Generally, evidence is lacking for second line chemotherapy in relapsing MPM in literature. A most recently published paper by Jassem and his group compared the outcome of pemetrexed in second line treatment with best supportive care (BSC) in previously treated patients. In this trial median survival after enrolment was 14.5 months in the pemetrexed plus BSC group vs. 9.7 months in the BSC group (p = 0.74). TTP, PFS and TTF differed significantly in both groups, favouring the pemetrexed group [20
In a post-study analysis, Vogelzang and co-workers determined the benefit of a second-line chemotherapy in a subgroup of patients treated with pemetrexed/cisplatin or cisplatin.

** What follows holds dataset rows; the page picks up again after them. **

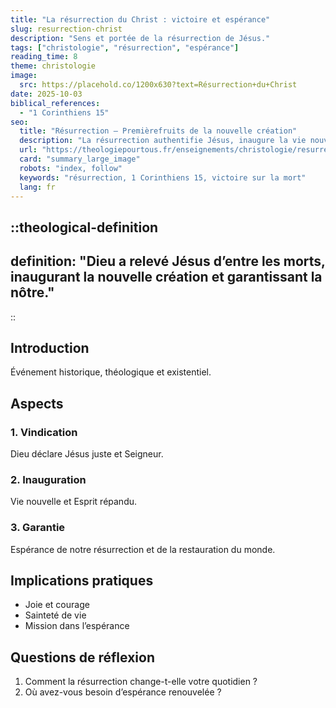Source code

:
 ```yaml
---
title: "La résurrection du Christ : victoire et espérance"
slug: resurrection-christ
description: "Sens et portée de la résurrection de Jésus."
tags: ["christologie", "résurrection", "espérance"]
reading_time: 8
theme: christologie
image:
  src: https://placehold.co/1200x630?text=Résurrection+du+Christ
date: 2025-10-03
biblical_references:
  - "1 Corinthiens 15"
seo:
  title: "Résurrection — Premièrefruits de la nouvelle création"
  description: "La résurrection authentifie Jésus, inaugure la vie nouvelle et garantit notre résurrection."
  url: "https://theologiepourtous.fr/enseignements/christologie/resurrection-christ"
  card: "summary_large_image"
  robots: "index, follow"
  keywords: "résurrection, 1 Corinthiens 15, victoire sur la mort"
  lang: fr
---
```


::theological-definition
---
definition: "Dieu a relevé Jésus d’entre les morts, inaugurant la nouvelle création et garantissant la nôtre."
---
::

## Introduction

Événement historique, théologique et existentiel.

## Aspects

### 1. Vindication
Dieu déclare Jésus juste et Seigneur.

### 2. Inauguration
Vie nouvelle et Esprit répandu.

### 3. Garantie
Espérance de notre résurrection et de la restauration du monde.

## Implications pratiques
- Joie et courage
- Sainteté de vie
- Mission dans l’espérance

## Questions de réflexion
1. Comment la résurrection change-t-elle votre quotidien ?
2. Où avez-vous besoin d’espérance renouvelée ?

They found a prolonged survival following a second line chemotherapy. However, whether this effect could be attributed to the second line chemotherapy or the prolonged survival caused by the natural history of the tumour could not be demonstrated with statistical significance. Agents used for second line chemotherapy included gemcitabine, vinorelbine, doxorubicin, and epirubicin in mono- or combination therapy [21
Porta and colleagues investigated the anti-tumour activity of raltitrexed and oxaliplatin given as a second line regime in a series of 14 patients. The study was prematurely discontinued because no response according to the given endpoints response rate, TTP and OS was observed [22
]. In contrast, Fizazi and his group observed a median survival of 44 weeks from the start of treatment and a median survival of 226 weeks from the primary diagnosis in 15 patients receiving a second line chemotherapy with the same regime of raltitrexed and oxaliplatin [23
The toxicities of the combination oxaliplatin/gemcitabine as well as of the monotherapy with oxaliplatin were very acceptable in our study – in accordance with the low toxicities reported in the first line therapy [17
]. In general, chemotherapy was tolerated well by all patients. Mild haematologic toxicities were common but not associated with complications or even life-threatening events. Solely peripheral neuropathy, fatigue and mild renal impairment were observed.

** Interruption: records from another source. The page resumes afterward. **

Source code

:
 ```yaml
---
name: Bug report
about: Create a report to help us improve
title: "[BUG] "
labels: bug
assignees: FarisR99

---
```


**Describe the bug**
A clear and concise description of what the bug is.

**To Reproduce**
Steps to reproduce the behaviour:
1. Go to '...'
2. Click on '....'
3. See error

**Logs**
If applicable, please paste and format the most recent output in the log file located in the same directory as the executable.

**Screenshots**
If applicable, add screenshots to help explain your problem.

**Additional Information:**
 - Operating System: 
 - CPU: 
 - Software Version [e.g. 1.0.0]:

This study has limitations due to its observational design and heterogeneity of the patients included. However, no standard therapy has been established as second line or beyond and a structured observational approach may help to foster the understanding of efficacy and safety in this clinical setting. Second, we reported all patients receiving oxaliplatin/gemcitabine therapy at any stage of the disease. This method may reduce applicability of your results in terms of efficacy as a second line therapy, but results in more confident results regard drug safety. Third, the comparison of your results with other second line studies in MPM is difficult because patients' characteristics, employed chemotherapy regimens, methods of response evaluation, and the time from primary diagnosis to start of second line chemotherapy do vary widely.